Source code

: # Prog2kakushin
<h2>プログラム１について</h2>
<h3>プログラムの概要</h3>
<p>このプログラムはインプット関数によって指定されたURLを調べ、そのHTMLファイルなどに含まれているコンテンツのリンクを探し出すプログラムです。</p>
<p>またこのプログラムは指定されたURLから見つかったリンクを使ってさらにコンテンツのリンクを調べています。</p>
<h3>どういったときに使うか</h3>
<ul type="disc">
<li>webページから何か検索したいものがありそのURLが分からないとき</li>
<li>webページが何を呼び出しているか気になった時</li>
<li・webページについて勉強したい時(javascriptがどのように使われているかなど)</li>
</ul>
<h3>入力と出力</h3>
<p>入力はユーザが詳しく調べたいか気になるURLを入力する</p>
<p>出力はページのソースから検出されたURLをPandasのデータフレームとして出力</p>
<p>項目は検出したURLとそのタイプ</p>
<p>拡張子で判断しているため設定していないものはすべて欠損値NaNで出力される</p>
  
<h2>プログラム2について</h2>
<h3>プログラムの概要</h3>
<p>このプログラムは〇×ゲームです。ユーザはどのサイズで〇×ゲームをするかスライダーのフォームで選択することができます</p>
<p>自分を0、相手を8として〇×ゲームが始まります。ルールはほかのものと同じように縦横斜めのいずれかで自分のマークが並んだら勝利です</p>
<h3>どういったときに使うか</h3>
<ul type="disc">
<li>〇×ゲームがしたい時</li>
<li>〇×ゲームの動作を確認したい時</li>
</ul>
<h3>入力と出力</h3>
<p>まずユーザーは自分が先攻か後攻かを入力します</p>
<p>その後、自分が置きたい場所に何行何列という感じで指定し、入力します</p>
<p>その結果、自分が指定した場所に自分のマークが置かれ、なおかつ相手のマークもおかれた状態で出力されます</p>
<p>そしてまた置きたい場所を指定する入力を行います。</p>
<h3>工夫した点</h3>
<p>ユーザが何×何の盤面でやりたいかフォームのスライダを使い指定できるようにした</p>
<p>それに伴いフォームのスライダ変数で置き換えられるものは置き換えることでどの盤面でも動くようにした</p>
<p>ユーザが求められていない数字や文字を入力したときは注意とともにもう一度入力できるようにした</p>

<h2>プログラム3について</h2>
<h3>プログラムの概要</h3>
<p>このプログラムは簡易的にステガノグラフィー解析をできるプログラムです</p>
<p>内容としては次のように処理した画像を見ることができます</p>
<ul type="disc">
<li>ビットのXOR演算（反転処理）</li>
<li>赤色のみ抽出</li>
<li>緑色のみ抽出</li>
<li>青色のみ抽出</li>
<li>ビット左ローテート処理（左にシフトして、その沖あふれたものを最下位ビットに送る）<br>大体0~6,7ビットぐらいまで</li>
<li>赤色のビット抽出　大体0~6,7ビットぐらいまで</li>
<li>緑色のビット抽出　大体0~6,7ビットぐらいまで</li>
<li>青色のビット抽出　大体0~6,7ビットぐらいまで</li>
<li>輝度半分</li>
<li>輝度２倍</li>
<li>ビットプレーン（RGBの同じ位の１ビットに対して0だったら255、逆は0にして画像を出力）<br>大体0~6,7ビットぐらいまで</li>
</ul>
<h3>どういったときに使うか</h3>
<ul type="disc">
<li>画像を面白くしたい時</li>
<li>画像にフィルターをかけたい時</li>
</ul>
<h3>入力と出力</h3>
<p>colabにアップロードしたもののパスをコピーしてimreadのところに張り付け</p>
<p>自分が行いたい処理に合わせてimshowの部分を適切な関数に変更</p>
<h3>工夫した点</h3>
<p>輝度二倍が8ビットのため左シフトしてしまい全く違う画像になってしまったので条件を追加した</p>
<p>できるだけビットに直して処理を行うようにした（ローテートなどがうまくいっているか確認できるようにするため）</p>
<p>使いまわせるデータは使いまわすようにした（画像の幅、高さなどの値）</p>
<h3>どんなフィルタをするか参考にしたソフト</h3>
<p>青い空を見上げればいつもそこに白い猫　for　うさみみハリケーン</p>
···
▸ Instructions to follow
Find where the line with "<p>ユーザが求められていな" sits in the material above, then copy exactly from it through the line with "<li>輝度半分</li>". Add no other line.

▸ Written response
<p>ユーザが求められていない数字や文字を入力したときは注意とともにもう一度入力できるようにした</p>

<h2>プログラム3について</h2>
<h3>プログラムの概要</h3>
<p>このプログラムは簡易的にステガノグラフィー解析をできるプログラムです</p>
<p>内容としては次のように処理した画像を見ることができます</p>
<ul type="disc">
<li>ビットのXOR演算（反転処理）</li>
<li>赤色のみ抽出</li>
<li>緑色のみ抽出</li>
<li>青色のみ抽出</li>
<li>ビット左ローテート処理（左にシフトして、その沖あふれたものを最下位ビットに送る）<br>大体0~6,7ビットぐらいまで</li>
<li>赤色のビット抽出　大体0~6,7ビットぐらいまで</li>
<li>緑色のビット抽出　大体0~6,7ビットぐらいまで</li>
<li>青色のビット抽出　大体0~6,7ビットぐらいまで</li>
<li>輝度半分</li>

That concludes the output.